Your task
Before you return the entries below, strip out the pictures and keep all else exact.

Start of Block

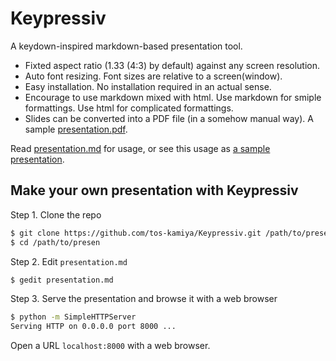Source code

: Keypressiv
==========

A keydown-inspired markdown-based presentation tool.

* Fixted aspect ratio (1.33 (4:3) by default) against any screen resolution.
* Auto font resizing. Font sizes are relative to a screen(window).
* Easy installation. No installation required in an actual sense.
* Encourage to use markdown mixed with html. Use markdown for smiple formattings. Use html for complicated formattings. 
* Slides can be converted into a PDF file (in a somehow manual way). A sample [presentation.pdf](presentation.pdf).

Read [presentation.md](presentation.md) for usage,
or see this usage as [a sample presentation](http://tos-kamiya.github.io/Keypressiv/).

## Make your own presentation with Keypressiv

Step 1. Clone the repo

```bash
$ git clone https://github.com/tos-kamiya/Keypressiv.git /path/to/presen
$ cd /path/to/presen
```

Step 2. Edit `presentation.md`

```bash
$ gedit presentation.md
```

Step 3. Serve the presentation and browse it with a web browser

```bash
$ python -m SimpleHTTPServer
Serving HTTP on 0.0.0.0 port 8000 ...
```

Open a URL `localhost:8000` with a web browser.
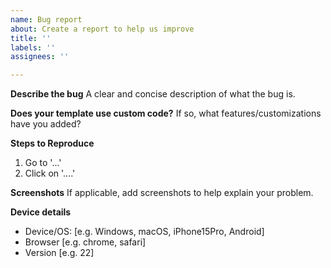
 ```yaml
---
name: Bug report
about: Create a report to help us improve
title: ''
labels: ''
assignees: ''

---
```


**Describe the bug**
A clear and concise description of what the bug is.

**Does your template use custom code?**
If so, what features/customizations have you added?

**Steps to Reproduce**
1. Go to '...'
2. Click on '....'

**Screenshots**
If applicable, add screenshots to help explain your problem.

**Device details**
 - Device/OS: [e.g. Windows, macOS, iPhone15Pro, Android]
 - Browser [e.g. chrome, safari]
 - Version [e.g. 22]
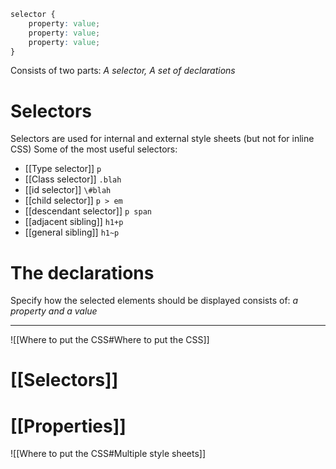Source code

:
 ```css
selector {
	property: value;
	property: value;
	property: value;
}
```

Consists of two parts:
	*A selector, A set of declarations*
# Selectors
Selectors are used for internal and external style sheets (but not for inline CSS) Some of the most useful selectors:
-  [[Type selector]] `p`
-  [[Class selector]] `.blah`
-  [[id selector]] `\#blah`
-  [[child selector]] `p > em`
-  [[descendant selector]] `p span`
-  [[adjacent sibling]] `h1+p`
-  [[general sibling]] `h1~p`
# The declarations
Specify how the selected elements should be displayed
consists of: *a property and a value*

---

![[Where to put the CSS#Where to put the CSS]]
# [[Selectors]]
# [[Properties]]

![[Where to put the CSS#Multiple style sheets]]

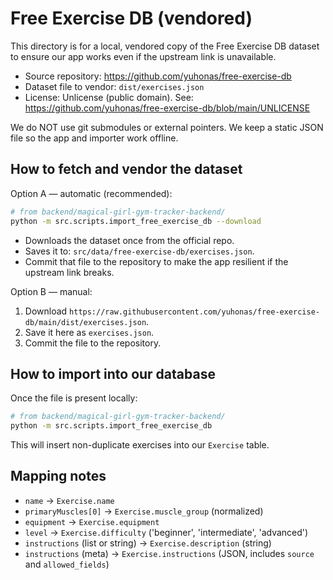 # Free Exercise DB (vendored)

This directory is for a local, vendored copy of the Free Exercise DB dataset to ensure our app works even if the upstream link is unavailable.

- Source repository: https://github.com/yuhonas/free-exercise-db
- Dataset file to vendor: `dist/exercises.json`
- License: Unlicense (public domain). See: https://github.com/yuhonas/free-exercise-db/blob/main/UNLICENSE

We do NOT use git submodules or external pointers. We keep a static JSON file so the app and importer work offline.

## How to fetch and vendor the dataset

Option A — automatic (recommended):

```bash
# from backend/magical-girl-gym-tracker-backend/
python -m src.scripts.import_free_exercise_db --download
```

- Downloads the dataset once from the official repo.
- Saves it to: `src/data/free-exercise-db/exercises.json`.
- Commit that file to the repository to make the app resilient if the upstream link breaks.

Option B — manual:

1. Download `https://raw.githubusercontent.com/yuhonas/free-exercise-db/main/dist/exercises.json`.
2. Save it here as `exercises.json`.
3. Commit the file to the repository.

## How to import into our database

Once the file is present locally:

```bash
# from backend/magical-girl-gym-tracker-backend/
python -m src.scripts.import_free_exercise_db
```

This will insert non-duplicate exercises into our `Exercise` table.

## Mapping notes

- `name` -> `Exercise.name`
- `primaryMuscles[0]` -> `Exercise.muscle_group` (normalized)
- `equipment` -> `Exercise.equipment`
- `level` -> `Exercise.difficulty` ('beginner', 'intermediate', 'advanced')
- `instructions` (list or string) -> `Exercise.description` (string)
- `instructions` (meta) -> `Exercise.instructions` (JSON, includes `source` and `allowed_fields`)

End of Block

Task result
Source code

: Keypressiv
==========

A keydown-inspired markdown-based presentation tool.

* Fixted aspect ratio (1.33 (4:3) by default) against any screen resolution.
* Auto font resizing. Font sizes are relative to a screen(window).
* Easy installation. No installation required in an actual sense.
* Encourage to use markdown mixed with html. Use markdown for smiple formattings. Use html for complicated formattings. 
* Slides can be converted into a PDF file (in a somehow manual way). A sample [presentation.pdf](presentation.pdf).

Read [presentation.md](presentation.md) for usage,
or see this usage as [a sample presentation](http://tos-kamiya.github.io/Keypressiv/).

## Make your own presentation with Keypressiv

Step 1. Clone the repo

```bash
$ git clone https://github.com/tos-kamiya/Keypressiv.git /path/to/presen
$ cd /path/to/presen
```

Step 2. Edit `presentation.md`

```bash
$ gedit presentation.md
```

Step 3. Serve the presentation and browse it with a web browser

```bash
$ python -m SimpleHTTPServer
Serving HTTP on 0.0.0.0 port 8000 ...
```

Open a URL `localhost:8000` with a web browser.
 ```yaml
---
name: Bug report
about: Create a report to help us improve
title: ''
labels: ''
assignees: ''

---
```


**Describe the bug**
A clear and concise description of what the bug is.

**Does your template use custom code?**
If so, what features/customizations have you added?

**Steps to Reproduce**
1. Go to '...'
2. Click on '....'

**Screenshots**
If applicable, add screenshots to help explain your problem.

**Device details**
 - Device/OS: [e.g. Windows, macOS, iPhone15Pro, Android]
 - Browser [e.g. chrome, safari]
 - Version [e.g. 22]
Source code

:
 ```css
selector {
	property: value;
	property: value;
	property: value;
}
```

Consists of two parts:
	*A selector, A set of declarations*
# Selectors
Selectors are used for internal and external style sheets (but not for inline CSS) Some of the most useful selectors:
-  [[Type selector]] `p`
-  [[Class selector]] `.blah`
-  [[id selector]] `\#blah`
-  [[child selector]] `p > em`
-  [[descendant selector]] `p span`
-  [[adjacent sibling]] `h1+p`
-  [[general sibling]] `h1~p`
# The declarations
Specify how the selected elements should be displayed
consists of: *a property and a value*

---

![[Where to put the CSS#Where to put the CSS]]
# [[Selectors]]
# [[Properties]]

![[Where to put the CSS#Multiple style sheets]]

 # Free Exercise DB (vendored)

This directory is for a local, vendored copy of the Free Exercise DB dataset to ensure our app works even if the upstream link is unavailable.

- Source repository: https://github.com/yuhonas/free-exercise-db
- Dataset file to vendor: `dist/exercises.json`
- License: Unlicense (public domain). See: https://github.com/yuhonas/free-exercise-db/blob/main/UNLICENSE

We do NOT use git submodules or external pointers. We keep a static JSON file so the app and importer work offline.

## How to fetch and vendor the dataset

Option A — automatic (recommended):

```bash
# from backend/magical-girl-gym-tracker-backend/
python -m src.scripts.import_free_exercise_db --download
```

- Downloads the dataset once from the official repo.
- Saves it to: `src/data/free-exercise-db/exercises.json`.
- Commit that file to the repository to make the app resilient if the upstream link breaks.

Option B — manual:

1. Download `https://raw.githubusercontent.com/yuhonas/free-exercise-db/main/dist/exercises.json`.
2. Save it here as `exercises.json`.
3. Commit the file to the repository.

## How to import into our database

Once the file is present locally:

```bash
# from backend/magical-girl-gym-tracker-backend/
python -m src.scripts.import_free_exercise_db
```

This will insert non-duplicate exercises into our `Exercise` table.

## Mapping notes

- `name` -> `Exercise.name`
- `primaryMuscles[0]` -> `Exercise.muscle_group` (normalized)
- `equipment` -> `Exercise.equipment`
- `level` -> `Exercise.difficulty` ('beginner', 'intermediate', 'advanced')
- `instructions` (list or string) -> `Exercise.description` (string)
- `instructions` (meta) -> `Exercise.instructions` (JSON, includes `source` and `allowed_fields`)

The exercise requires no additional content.